Some people, out of what passes for piety, tend to stick both feet in their mouth. Take this example of a guy who meets Jesus just as He was seeking to get away from the pressing crowds.
When Jesus saw the crowd around him, he gave orders to cross to the other side of the lake. Then a teacher of the law came to him and said, “Teacher, I will follow you wherever you go.”
Jesus replied, “Foxes have holes and birds of the air have nests, but the Son of Man has no place to lay his head.”
Well, this teacher of the law might have meant well, and was probably honestly seeking Jesus, but he got from the Master a bigger call for commitment than he bargained for. What Jesus was saying to this man is, “I’m homeless. Are you willing to be homeless right along with Me? Are you willing to follow Me into times of no comfort and no certainty? Are you willing to make Me your source of comfort instead of what you see around you?”
Isn’t that just like Jesus? Just when you think you’re making a big commitment to Him, just when you’re ready to pat yourself on the back, He always asks for more and casts doubt on your ability to really follow Him. If you’re going to follow Jesus, you’re going to be following Him into the unknown, nowhere near your comfort zone. It’s not going to be four-star hotels and filet mignon. It’s going to be the kind of life that’s going to test you to see what you’re made of.
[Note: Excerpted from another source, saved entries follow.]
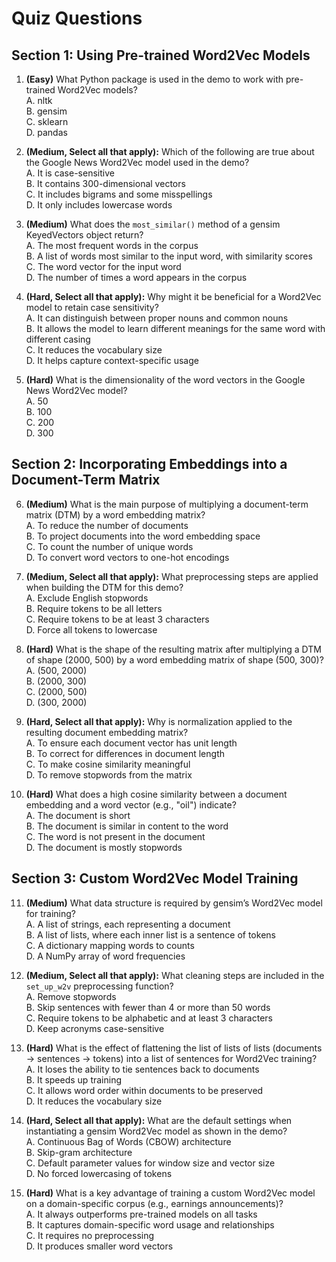 # Quiz Questions

## Section 1: Using Pre-trained Word2Vec Models

1. **(Easy)** What Python package is used in the demo to work with pre-trained Word2Vec models?  
A. nltk  
B. gensim  
C. sklearn  
D. pandas  

2. **(Medium, Select all that apply):** Which of the following are true about the Google News Word2Vec model used in the demo?  
A. It is case-sensitive  
B. It contains 300-dimensional vectors  
C. It includes bigrams and some misspellings  
D. It only includes lowercase words  

3. **(Medium)** What does the `most_similar()` method of a gensim KeyedVectors object return?  
A. The most frequent words in the corpus  
B. A list of words most similar to the input word, with similarity scores  
C. The word vector for the input word  
D. The number of times a word appears in the corpus  

4. **(Hard, Select all that apply):** Why might it be beneficial for a Word2Vec model to retain case sensitivity?  
A. It can distinguish between proper nouns and common nouns  
B. It allows the model to learn different meanings for the same word with different casing  
C. It reduces the vocabulary size  
D. It helps capture context-specific usage  

5. **(Hard)** What is the dimensionality of the word vectors in the Google News Word2Vec model?  
A. 50  
B. 100  
C. 200  
D. 300  

## Section 2: Incorporating Embeddings into a Document-Term Matrix

6. **(Medium)** What is the main purpose of multiplying a document-term matrix (DTM) by a word embedding matrix?  
A. To reduce the number of documents  
B. To project documents into the word embedding space  
C. To count the number of unique words  
D. To convert word vectors to one-hot encodings  

7. **(Medium, Select all that apply):** What preprocessing steps are applied when building the DTM for this demo?  
A. Exclude English stopwords  
B. Require tokens to be all letters  
C. Require tokens to be at least 3 characters  
D. Force all tokens to lowercase  

8. **(Hard)** What is the shape of the resulting matrix after multiplying a DTM of shape (2000, 500) by a word embedding matrix of shape (500, 300)?  
A. (500, 2000)  
B. (2000, 300)  
C. (2000, 500)  
D. (300, 2000)  

9. **(Hard, Select all that apply):** Why is normalization applied to the resulting document embedding matrix?  
A. To ensure each document vector has unit length  
B. To correct for differences in document length  
C. To make cosine similarity meaningful  
D. To remove stopwords from the matrix  

10. **(Hard)** What does a high cosine similarity between a document embedding and a word vector (e.g., "oil") indicate?  
A. The document is short  
B. The document is similar in content to the word  
C. The word is not present in the document  
D. The document is mostly stopwords  

## Section 3: Custom Word2Vec Model Training

11. **(Medium)** What data structure is required by gensim’s Word2Vec model for training?  
A. A list of strings, each representing a document  
B. A list of lists, where each inner list is a sentence of tokens  
C. A dictionary mapping words to counts  
D. A NumPy array of word frequencies  

12. **(Medium, Select all that apply):** What cleaning steps are included in the `set_up_w2v` preprocessing function?  
A. Remove stopwords  
B. Skip sentences with fewer than 4 or more than 50 words  
C. Require tokens to be alphabetic and at least 3 characters  
D. Keep acronyms case-sensitive  

13. **(Hard)** What is the effect of flattening the list of lists of lists (documents → sentences → tokens) into a list of sentences for Word2Vec training?  
A. It loses the ability to tie sentences back to documents  
B. It speeds up training  
C. It allows word order within documents to be preserved  
D. It reduces the vocabulary size  

14. **(Hard, Select all that apply):** What are the default settings when instantiating a gensim Word2Vec model as shown in the demo?  
A. Continuous Bag of Words (CBOW) architecture  
B. Skip-gram architecture  
C. Default parameter values for window size and vector size  
D. No forced lowercasing of tokens  

15. **(Hard)** What is a key advantage of training a custom Word2Vec model on a domain-specific corpus (e.g., earnings announcements)?  
A. It always outperforms pre-trained models on all tasks  
B. It captures domain-specific word usage and relationships  
C. It requires no preprocessing  
D. It produces smaller word vectors  

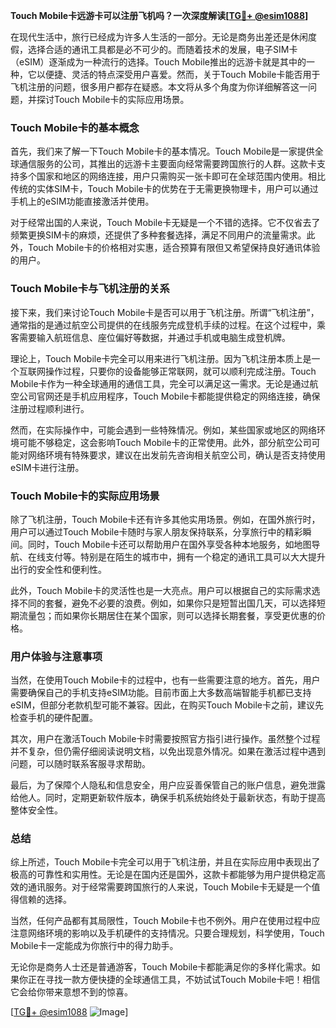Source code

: **Touch Mobile卡远游卡可以注册飞机吗？一次深度解读[[TG💪+ @esim1088](https://t.me/s/esim1088)]**

在现代生活中，旅行已经成为许多人生活的一部分。无论是商务出差还是休闲度假，选择合适的通讯工具都是必不可少的。而随着技术的发展，电子SIM卡（eSIM）逐渐成为一种流行的选择。Touch Mobile推出的远游卡就是其中的一种，它以便捷、灵活的特点深受用户喜爱。然而，关于Touch Mobile卡能否用于飞机注册的问题，很多用户都存在疑惑。本文将从多个角度为你详细解答这一问题，并探讨Touch Mobile卡的实际应用场景。

### Touch Mobile卡的基本概念

首先，我们来了解一下Touch Mobile卡的基本情况。Touch Mobile是一家提供全球通信服务的公司，其推出的远游卡主要面向经常需要跨国旅行的人群。这款卡支持多个国家和地区的网络连接，用户只需购买一张卡即可在全球范围内使用。相比传统的实体SIM卡，Touch Mobile卡的优势在于无需更换物理卡，用户可以通过手机上的eSIM功能直接激活并使用。

对于经常出国的人来说，Touch Mobile卡无疑是一个不错的选择。它不仅省去了频繁更换SIM卡的麻烦，还提供了多种套餐选择，满足不同用户的流量需求。此外，Touch Mobile卡的价格相对实惠，适合预算有限但又希望保持良好通讯体验的用户。

### Touch Mobile卡与飞机注册的关系

接下来，我们来讨论Touch Mobile卡是否可以用于飞机注册。所谓“飞机注册”，通常指的是通过航空公司提供的在线服务完成登机手续的过程。在这个过程中，乘客需要输入航班信息、座位偏好等数据，并通过手机或电脑生成登机牌。

理论上，Touch Mobile卡完全可以用来进行飞机注册。因为飞机注册本质上是一个互联网操作过程，只要你的设备能够正常联网，就可以顺利完成注册。Touch Mobile卡作为一种全球通用的通信工具，完全可以满足这一需求。无论是通过航空公司官网还是手机应用程序，Touch Mobile卡都能提供稳定的网络连接，确保注册过程顺利进行。

然而，在实际操作中，可能会遇到一些特殊情况。例如，某些国家或地区的网络环境可能不够稳定，这会影响Touch Mobile卡的正常使用。此外，部分航空公司可能对网络环境有特殊要求，建议在出发前先咨询相关航空公司，确认是否支持使用eSIM卡进行注册。

### Touch Mobile卡的实际应用场景

除了飞机注册，Touch Mobile卡还有许多其他实用场景。例如，在国外旅行时，用户可以通过Touch Mobile卡随时与家人朋友保持联系，分享旅行中的精彩瞬间。同时，Touch Mobile卡还可以帮助用户在国外享受各种本地服务，如地图导航、在线支付等。特别是在陌生的城市中，拥有一个稳定的通讯工具可以大大提升出行的安全性和便利性。

此外，Touch Mobile卡的灵活性也是一大亮点。用户可以根据自己的实际需求选择不同的套餐，避免不必要的浪费。例如，如果你只是短暂出国几天，可以选择短期流量包；而如果你长期居住在某个国家，则可以选择长期套餐，享受更优惠的价格。

### 用户体验与注意事项

当然，在使用Touch Mobile卡的过程中，也有一些需要注意的地方。首先，用户需要确保自己的手机支持eSIM功能。目前市面上大多数高端智能手机都已支持eSIM，但部分老款机型可能不兼容。因此，在购买Touch Mobile卡之前，建议先检查手机的硬件配置。

其次，用户在激活Touch Mobile卡时需要按照官方指引进行操作。虽然整个过程并不复杂，但仍需仔细阅读说明文档，以免出现意外情况。如果在激活过程中遇到问题，可以随时联系客服寻求帮助。

最后，为了保障个人隐私和信息安全，用户应妥善保管自己的账户信息，避免泄露给他人。同时，定期更新软件版本，确保手机系统始终处于最新状态，有助于提高整体安全性。

### 总结

综上所述，Touch Mobile卡完全可以用于飞机注册，并且在实际应用中表现出了极高的可靠性和实用性。无论是在国内还是国外，这款卡都能够为用户提供稳定高效的通讯服务。对于经常需要跨国旅行的人来说，Touch Mobile卡无疑是一个值得信赖的选择。

当然，任何产品都有其局限性，Touch Mobile卡也不例外。用户在使用过程中应注意网络环境的影响以及手机硬件的支持情况。只要合理规划，科学使用，Touch Mobile卡一定能成为你旅行中的得力助手。

无论你是商务人士还是普通游客，Touch Mobile卡都能满足你的多样化需求。如果你正在寻找一款方便快捷的全球通信工具，不妨试试Touch Mobile卡吧！相信它会给你带来意想不到的惊喜。

[[TG💪+ @esim1088](https://t.me/s/esim1088) ![Image](https://i.postimg.cc/4NQfJmqS/Snipaste-2025-05-13-00-14-12.png)]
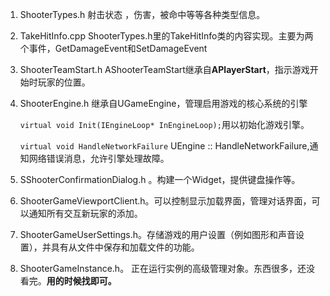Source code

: 1. ShooterTypes.h  射击状态 ，伤害，被命中等等各种类型信息。
2. TakeHitInfo.cpp  ShooterTypes.h里的TakeHitInfo类的内容实现。主要为两个事件，GetDamageEvent和SetDamageEvent

3. ShooterTeamStart.h AShooterTeamStart继承自**APlayerStart**，指示游戏开始时玩家的位置。

4. ShooterEngine.h 继承自UGameEngine，管理启用游戏的核心系统的引擎

   `virtual void Init(IEngineLoop* InEngineLoop);`用以初始化游戏引擎。

   `virtual void HandleNetworkFailure` UEngine :: HandleNetworkFailure,通知网络错误消息，允许引擎处理故障。

5. SShooterConfirmationDialog.h 。构建一个Widget，提供键盘操作等。

6. ShooterGameViewportClient.h。可以控制显示加载界面，管理对话界面，可以通知所有交互新玩家的添加。

7. ShooterGameUserSettings.h。存储游戏的用户设置（例如图形和声音设置），并具有从文件中保存和加载文件的功能。

8. ShooterGameInstance.h。 正在运行实例的高级管理对象。东西很多，还没看完。**用的时候找即可。**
It’s not for wimps. Sissies need not apply. We’re looking for a few good men. That sort of thing.
In his epistle to the Romans, Paul places the name of Abraham among his great heroes of faith. The story of Abraham begins with God calling him away from all the things he ever knew into the unknown, a new land filled with nothing but uncertainty. “The land I will show you,” God says. (Gen. 12:1) Not much is known about it.
I don’t mind being tested. I think that mankind thrives on struggle. Why else would we make up artificial adversities in the form of sports? Why else would I play chess and solve Sudoku puzzles. Man loves to be challenged. It’s hard-wired into us, I think. Bring it on, Lord Jesus. I’m sure I’ll learn important lessons from it.